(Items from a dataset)
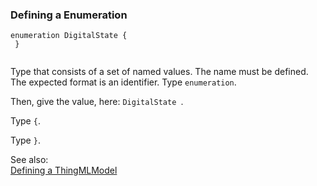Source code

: ### <a name="Defining-a-Enumeration"></a>Defining a Enumeration

```
enumeration DigitalState {
 }


```
Type that consists of a set of named values. The name must be defined. The expected format is an identifier.
Type `enumeration`. 

Then, give the value, here: `DigitalState `.


Type `{`. 

Type `}`. 

See also:<br/>
[Defining a ThingMLModel](Defining-a-ThingMLModel)
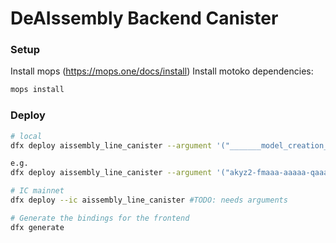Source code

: # DeAIssembly Backend Canister

### Setup

Install mops (https://mops.one/docs/install)
Install motoko dependencies:

```bash
mops install
```

### Deploy

```bash
# local
dfx deploy aissembly_line_canister --argument '("_______model_creation_canister_id______", "________frontend_creation_canister_id______")'

e.g.
dfx deploy aissembly_line_canister --argument '("akyz2-fmaaa-aaaaa-qaaaq-cai", "bkyz2-fmaaa-aaaaa-qaaaq-cai")'

# IC mainnet
dfx deploy --ic aissembly_line_canister #TODO: needs arguments

# Generate the bindings for the frontend
dfx generate
```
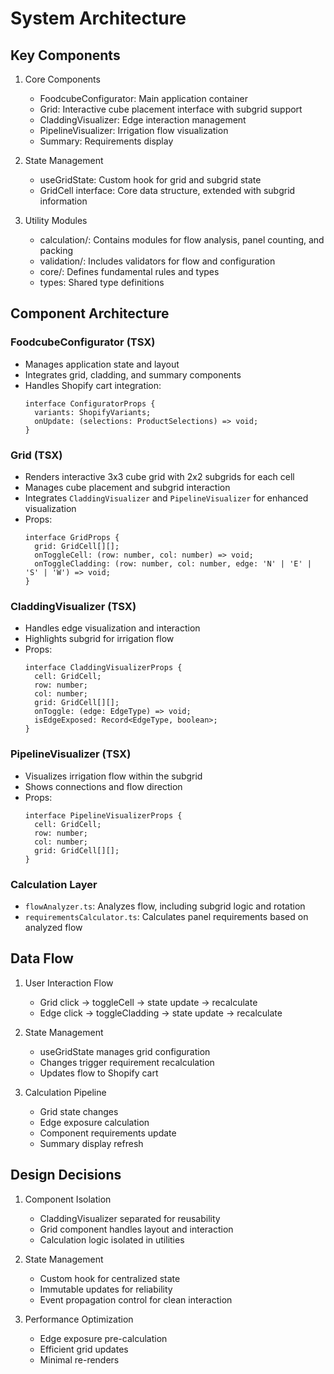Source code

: # System Architecture

## Key Components
1. Core Components
   - FoodcubeConfigurator: Main application container
   - Grid: Interactive cube placement interface with subgrid support
   - CladdingVisualizer: Edge interaction management
   - PipelineVisualizer: Irrigation flow visualization
   - Summary: Requirements display

2. State Management
   - useGridState: Custom hook for grid and subgrid state
   - GridCell interface: Core data structure, extended with subgrid information

3. Utility Modules
   - calculation/: Contains modules for flow analysis, panel counting, and packing
   - validation/: Includes validators for flow and configuration
   - core/: Defines fundamental rules and types
   - types: Shared type definitions

## Component Architecture

### FoodcubeConfigurator (TSX)
- Manages application state and layout
- Integrates grid, cladding, and summary components
- Handles Shopify cart integration:
  ```tsx
  interface ConfiguratorProps {
    variants: ShopifyVariants;
    onUpdate: (selections: ProductSelections) => void;
  }
  ```

### Grid (TSX)
- Renders interactive 3x3 cube grid with 2x2 subgrids for each cell
- Manages cube placement and subgrid interaction
- Integrates `CladdingVisualizer` and `PipelineVisualizer` for enhanced visualization
- Props:
  ```tsx
  interface GridProps {
    grid: GridCell[][];
    onToggleCell: (row: number, col: number) => void;
    onToggleCladding: (row: number, col: number, edge: 'N' | 'E' | 'S' | 'W') => void;
  }
  ```

### CladdingVisualizer (TSX)
- Handles edge visualization and interaction
- Highlights subgrid for irrigation flow
- Props:
  ```tsx
  interface CladdingVisualizerProps {
    cell: GridCell;
    row: number;
    col: number;
    grid: GridCell[][];
    onToggle: (edge: EdgeType) => void;
    isEdgeExposed: Record<EdgeType, boolean>;
  }
  ```

### PipelineVisualizer (TSX)
- Visualizes irrigation flow within the subgrid
- Shows connections and flow direction
- Props:
    ```tsx
    interface PipelineVisualizerProps {
      cell: GridCell;
      row: number;
      col: number;
      grid: GridCell[][];
    }
    ```

### Calculation Layer
- `flowAnalyzer.ts`: Analyzes flow, including subgrid logic and rotation
- `requirementsCalculator.ts`: Calculates panel requirements based on analyzed flow

## Data Flow
1. User Interaction Flow
   - Grid click → toggleCell → state update → recalculate
   - Edge click → toggleCladding → state update → recalculate

2. State Management
   - useGridState manages grid configuration
   - Changes trigger requirement recalculation
   - Updates flow to Shopify cart

3. Calculation Pipeline
   - Grid state changes
   - Edge exposure calculation
   - Component requirements update
   - Summary display refresh

## Design Decisions
1. Component Isolation
   - CladdingVisualizer separated for reusability
   - Grid component handles layout and interaction
   - Calculation logic isolated in utilities

2. State Management
   - Custom hook for centralized state
   - Immutable updates for reliability
   - Event propagation control for clean interaction

3. Performance Optimization
   - Edge exposure pre-calculation
   - Efficient grid updates
   - Minimal re-renders
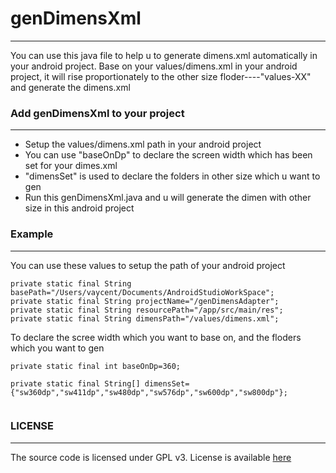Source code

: # genDimensXml
------------------

You can use this java file to help u to generate dimens.xml automatically in your android project. Base on your values/dimens.xml in your android project, it will rise proportionately to the other size floder----"values-XX" and generate the dimens.xml

### Add genDimensXml to your project
------------------------
* Setup the  values/dimens.xml path in your android project
* You can use "baseOnDp" to declare the screen width which has been set for your dimes.xml 
* "dimensSet" is used to declare the folders in other size which u want to gen
* Run this genDimensXml.java and u will generate the dimen with other size in this android project

### Example
----------------
You can use these values to setup the path of your android project

```
private static final String basePath="/Users/vaycent/Documents/AndroidStudioWorkSpace";
private static final String projectName="/genDimensAdapter";
private static final String resourcePath="/app/src/main/res";
private static final String dimensPath="/values/dimens.xml";
```
To declare the scree width which you want to base on, and the floders which you want to gen

```
private static final int baseOnDp=360;

private static final String[] dimensSet={"sw360dp","sw411dp","sw480dp","sw576dp","sw600dp","sw800dp"};
	
```

### LICENSE
-------------------
The source code is licensed under GPL v3. License is available [here](./LICENSE.txt)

■ Task details ■
Gather up every line in the data above that contains the word "java", copying each one.

■ Exercise result ■
You can use this java file to help u to generate dimens.xml automatically in your android project. Base on your values/dimens.xml in your android project, it will rise proportionately to the other size floder----"values-XX" and generate the dimens.xml
* Run this genDimensXml.java and u will generate the dimen with other size in this android project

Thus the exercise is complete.